The prime section of the drug resistance tab of the server provides a 3D view of the SARS-CoV-2 M^pro structure with nirmatrelvir. The ribbon diagram of the M^pro structure is colored based on the density of mutations. The menus enable the selection of color schemes, view type, protein data bank (PDB) database coordinates, and the SARS-CoV-2 variant for analysis.

The detailed report of the server includes tracking of the absolute genome count with mutations and growth trends among such genomes observed in the previous two years. The histograms in the report have colors that denote the estimated impact of mutations in the protein (SARS-CoV-2)-ligand (drug) interactions, the estimates of which are provided by the PremPLI machine learning algorithm. The genomic counts, growth trends, histogram, and other data are regularly updated in the coronavirus3D server based on the GISAID database updates.

Results

Several M^pro positions were mutated, and some of the mutations, such as P132H, led to the emergence of SARS-CoV-2 variants such as the Omicron variant.
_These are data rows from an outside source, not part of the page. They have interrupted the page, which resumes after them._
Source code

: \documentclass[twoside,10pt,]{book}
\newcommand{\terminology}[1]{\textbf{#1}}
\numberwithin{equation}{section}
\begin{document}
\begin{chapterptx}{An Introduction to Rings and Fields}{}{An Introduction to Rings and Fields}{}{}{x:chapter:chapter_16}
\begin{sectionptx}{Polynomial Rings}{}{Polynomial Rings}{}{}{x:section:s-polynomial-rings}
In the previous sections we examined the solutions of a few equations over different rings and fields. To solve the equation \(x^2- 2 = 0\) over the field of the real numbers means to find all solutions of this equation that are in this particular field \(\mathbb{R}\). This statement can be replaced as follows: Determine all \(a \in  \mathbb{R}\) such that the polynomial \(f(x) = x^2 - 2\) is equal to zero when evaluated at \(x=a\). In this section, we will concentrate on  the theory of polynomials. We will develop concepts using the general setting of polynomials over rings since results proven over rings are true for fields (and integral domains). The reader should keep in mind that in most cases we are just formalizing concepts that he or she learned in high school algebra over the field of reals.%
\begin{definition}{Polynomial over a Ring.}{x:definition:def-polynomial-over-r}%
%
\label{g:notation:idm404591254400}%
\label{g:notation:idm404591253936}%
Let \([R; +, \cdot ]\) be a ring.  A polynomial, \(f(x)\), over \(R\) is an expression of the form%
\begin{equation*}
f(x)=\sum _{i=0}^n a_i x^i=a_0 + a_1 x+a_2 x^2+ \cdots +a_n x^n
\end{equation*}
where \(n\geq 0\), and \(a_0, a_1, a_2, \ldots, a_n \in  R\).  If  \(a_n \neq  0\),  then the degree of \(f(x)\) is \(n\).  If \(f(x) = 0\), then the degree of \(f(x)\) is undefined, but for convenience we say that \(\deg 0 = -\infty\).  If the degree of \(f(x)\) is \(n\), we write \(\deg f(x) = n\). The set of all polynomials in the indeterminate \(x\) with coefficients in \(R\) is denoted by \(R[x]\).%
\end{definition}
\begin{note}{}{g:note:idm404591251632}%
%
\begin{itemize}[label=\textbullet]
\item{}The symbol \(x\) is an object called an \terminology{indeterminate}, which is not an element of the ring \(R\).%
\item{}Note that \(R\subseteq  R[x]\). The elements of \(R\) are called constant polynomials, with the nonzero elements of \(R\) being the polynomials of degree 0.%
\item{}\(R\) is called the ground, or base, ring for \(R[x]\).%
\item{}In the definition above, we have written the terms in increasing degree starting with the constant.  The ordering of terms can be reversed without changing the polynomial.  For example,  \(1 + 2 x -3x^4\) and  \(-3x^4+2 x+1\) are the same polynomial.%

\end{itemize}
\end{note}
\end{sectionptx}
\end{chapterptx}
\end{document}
However, the P132H mutation was situated far away from the binding site and did not seem to offer any advantage to SARS-CoV-2. The genomic diversity of SARS-CoV-2 variants is increased due to the presence of such passenger mutations that are only mildly deleterious and don’t offer any advantage to SARS-CoV-2 but represent viable viruses. However, such mutations could be advantageous to SARS-CoV-2 on change in evolution pressure (such as by introducing a new drug) and, therefore, hint at drug escape routes for SARS-CoV-2.

M^pro mutations in positions on the edges of the active site cavity displayed significant mutability under negative selection with mutations estimated to reduce the binding affinity and, therefore, the efficacy of nirmatrelvir. Such mutations were observed across several SARS-CoV-2 variants, although their absolute count was low. In addition, the probable drug escape mutations showed an upward trend for the recently emerged subvariants of Omicron. Interactions between the M49 residue and nirmatrelvir were observed in the M^pro structure. Identical interactions were also detected in the EvoEF model of SARS-CoV-2 M^pro with the presence of the M49I mutation across 1883 viral genomes, which showed a marginal increase in the second half of 2021.

Conclusion

Overall, the study findings showed that M^pro and PL^pro mutations in circulating SARS-CoV-2 variants can be monitored by the new drug resistance tab of the Coronavirus3D server to estimate the potential drug resistance conferred by them against anti-SARS-CoV-2 drugs.

*Important notice: bioRxiv publishes preliminary scientific reports that are not peer-reviewed and, therefore, should not be regarded as conclusive, guide clinical practice/health-related behavior, or treated as established information.